» **Task goal**
Exactly the lines from the first line of the listing through the line containing "- 认清环境，明白自己的立场和论点" should appear in the output, unchanged.

» **Exercise material**
⟨

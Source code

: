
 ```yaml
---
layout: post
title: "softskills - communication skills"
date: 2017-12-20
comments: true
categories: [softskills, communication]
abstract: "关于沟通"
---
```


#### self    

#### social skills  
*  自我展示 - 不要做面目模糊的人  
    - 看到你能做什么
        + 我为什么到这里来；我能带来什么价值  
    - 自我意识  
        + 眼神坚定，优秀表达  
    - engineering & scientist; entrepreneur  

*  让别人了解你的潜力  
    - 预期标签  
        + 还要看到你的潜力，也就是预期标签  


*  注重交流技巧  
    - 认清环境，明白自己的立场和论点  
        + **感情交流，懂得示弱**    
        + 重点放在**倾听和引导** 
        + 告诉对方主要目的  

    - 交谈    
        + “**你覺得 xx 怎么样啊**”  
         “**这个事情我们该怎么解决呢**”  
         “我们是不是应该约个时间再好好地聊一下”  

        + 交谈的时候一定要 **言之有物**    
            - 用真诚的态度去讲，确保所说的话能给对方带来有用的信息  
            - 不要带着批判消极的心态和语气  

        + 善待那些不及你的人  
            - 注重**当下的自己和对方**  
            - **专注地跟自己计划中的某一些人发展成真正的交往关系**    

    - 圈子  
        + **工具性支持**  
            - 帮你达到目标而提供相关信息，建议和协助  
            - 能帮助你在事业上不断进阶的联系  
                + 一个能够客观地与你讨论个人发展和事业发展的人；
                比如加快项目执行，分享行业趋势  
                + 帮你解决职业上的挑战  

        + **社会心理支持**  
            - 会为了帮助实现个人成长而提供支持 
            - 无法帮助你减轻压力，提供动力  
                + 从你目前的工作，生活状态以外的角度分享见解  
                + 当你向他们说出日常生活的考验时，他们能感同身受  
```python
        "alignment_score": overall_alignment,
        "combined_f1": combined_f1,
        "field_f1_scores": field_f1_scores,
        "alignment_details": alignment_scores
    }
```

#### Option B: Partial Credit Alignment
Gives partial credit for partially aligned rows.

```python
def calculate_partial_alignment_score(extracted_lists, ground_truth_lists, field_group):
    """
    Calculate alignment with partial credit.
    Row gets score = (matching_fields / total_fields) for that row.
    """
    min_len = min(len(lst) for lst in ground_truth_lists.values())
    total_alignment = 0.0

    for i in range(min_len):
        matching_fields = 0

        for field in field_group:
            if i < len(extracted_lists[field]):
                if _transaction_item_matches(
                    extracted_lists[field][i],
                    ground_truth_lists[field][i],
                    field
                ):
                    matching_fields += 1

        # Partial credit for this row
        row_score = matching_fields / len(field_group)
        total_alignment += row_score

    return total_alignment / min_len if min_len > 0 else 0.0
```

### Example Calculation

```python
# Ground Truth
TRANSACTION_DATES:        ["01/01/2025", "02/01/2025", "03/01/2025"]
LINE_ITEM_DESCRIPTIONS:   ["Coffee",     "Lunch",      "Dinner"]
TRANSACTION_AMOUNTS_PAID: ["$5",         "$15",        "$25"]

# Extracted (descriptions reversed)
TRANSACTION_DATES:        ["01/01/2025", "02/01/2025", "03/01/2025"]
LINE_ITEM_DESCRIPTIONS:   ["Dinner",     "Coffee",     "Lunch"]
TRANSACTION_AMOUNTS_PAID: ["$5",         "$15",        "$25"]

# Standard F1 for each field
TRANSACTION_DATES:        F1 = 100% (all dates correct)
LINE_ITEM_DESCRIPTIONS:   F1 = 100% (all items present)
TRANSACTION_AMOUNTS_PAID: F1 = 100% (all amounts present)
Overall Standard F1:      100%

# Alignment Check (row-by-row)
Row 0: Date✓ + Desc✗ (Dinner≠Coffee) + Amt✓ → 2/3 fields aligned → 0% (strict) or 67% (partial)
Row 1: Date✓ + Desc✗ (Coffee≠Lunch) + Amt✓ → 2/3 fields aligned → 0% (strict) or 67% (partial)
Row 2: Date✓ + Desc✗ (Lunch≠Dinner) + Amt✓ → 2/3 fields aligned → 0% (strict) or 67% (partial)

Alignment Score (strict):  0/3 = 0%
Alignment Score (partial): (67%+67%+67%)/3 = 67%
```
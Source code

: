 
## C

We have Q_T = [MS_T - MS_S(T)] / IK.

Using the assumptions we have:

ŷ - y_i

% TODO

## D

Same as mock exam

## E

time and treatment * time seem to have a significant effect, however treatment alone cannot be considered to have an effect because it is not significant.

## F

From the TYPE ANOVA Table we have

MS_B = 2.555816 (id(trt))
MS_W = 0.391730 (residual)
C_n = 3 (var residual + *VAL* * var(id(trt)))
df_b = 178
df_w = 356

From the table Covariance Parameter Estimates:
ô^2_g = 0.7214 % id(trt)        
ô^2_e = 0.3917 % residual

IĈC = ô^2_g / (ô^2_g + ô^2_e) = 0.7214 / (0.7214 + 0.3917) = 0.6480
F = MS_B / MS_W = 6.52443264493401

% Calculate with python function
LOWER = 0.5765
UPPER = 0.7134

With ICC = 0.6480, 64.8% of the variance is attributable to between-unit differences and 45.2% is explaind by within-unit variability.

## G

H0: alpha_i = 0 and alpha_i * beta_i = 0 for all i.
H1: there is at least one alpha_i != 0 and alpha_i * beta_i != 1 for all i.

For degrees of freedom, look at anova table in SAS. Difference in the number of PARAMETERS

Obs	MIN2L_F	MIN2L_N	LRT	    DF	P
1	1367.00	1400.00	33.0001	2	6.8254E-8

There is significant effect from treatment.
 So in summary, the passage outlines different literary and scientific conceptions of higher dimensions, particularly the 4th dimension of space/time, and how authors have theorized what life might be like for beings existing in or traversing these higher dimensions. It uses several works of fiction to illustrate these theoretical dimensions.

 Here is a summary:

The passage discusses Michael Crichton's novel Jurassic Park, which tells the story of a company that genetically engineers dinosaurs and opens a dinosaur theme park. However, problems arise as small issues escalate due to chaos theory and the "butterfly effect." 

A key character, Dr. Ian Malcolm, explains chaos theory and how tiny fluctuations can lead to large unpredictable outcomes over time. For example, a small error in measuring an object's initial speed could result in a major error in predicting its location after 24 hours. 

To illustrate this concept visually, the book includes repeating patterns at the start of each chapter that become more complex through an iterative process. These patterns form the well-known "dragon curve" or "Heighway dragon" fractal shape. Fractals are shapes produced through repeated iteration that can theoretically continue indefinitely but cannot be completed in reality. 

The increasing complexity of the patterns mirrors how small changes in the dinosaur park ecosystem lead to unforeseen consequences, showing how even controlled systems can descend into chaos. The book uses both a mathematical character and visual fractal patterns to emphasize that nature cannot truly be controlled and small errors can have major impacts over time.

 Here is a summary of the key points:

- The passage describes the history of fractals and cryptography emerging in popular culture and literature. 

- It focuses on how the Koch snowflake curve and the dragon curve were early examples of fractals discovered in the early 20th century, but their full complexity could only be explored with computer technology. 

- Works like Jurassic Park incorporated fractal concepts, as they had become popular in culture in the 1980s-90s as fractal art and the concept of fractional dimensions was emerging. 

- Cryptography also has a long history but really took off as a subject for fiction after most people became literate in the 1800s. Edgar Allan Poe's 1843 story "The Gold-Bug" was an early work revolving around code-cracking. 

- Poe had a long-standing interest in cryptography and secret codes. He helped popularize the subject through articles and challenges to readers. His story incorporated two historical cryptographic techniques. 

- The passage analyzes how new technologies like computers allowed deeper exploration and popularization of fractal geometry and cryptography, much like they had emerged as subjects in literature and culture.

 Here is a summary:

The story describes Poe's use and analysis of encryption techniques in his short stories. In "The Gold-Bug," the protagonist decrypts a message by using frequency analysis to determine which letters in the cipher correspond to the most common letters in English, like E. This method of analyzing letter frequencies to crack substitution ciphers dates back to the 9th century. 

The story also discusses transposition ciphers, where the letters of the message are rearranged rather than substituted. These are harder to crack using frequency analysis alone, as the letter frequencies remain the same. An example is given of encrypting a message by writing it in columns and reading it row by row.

⟩

» **Reply**
Source code

:
 ```yaml
---
layout: post
title: "softskills - communication skills"
date: 2017-12-20
comments: true
categories: [softskills, communication]
abstract: "关于沟通"
---
```


#### self    

#### social skills  
*  自我展示 - 不要做面目模糊的人  
    - 看到你能做什么
        + 我为什么到这里来；我能带来什么价值  
    - 自我意识  
        + 眼神坚定，优秀表达  
    - engineering & scientist; entrepreneur  

*  让别人了解你的潜力  
    - 预期标签  
        + 还要看到你的潜力，也就是预期标签  


*  注重交流技巧  
    - 认清环境，明白自己的立场和论点  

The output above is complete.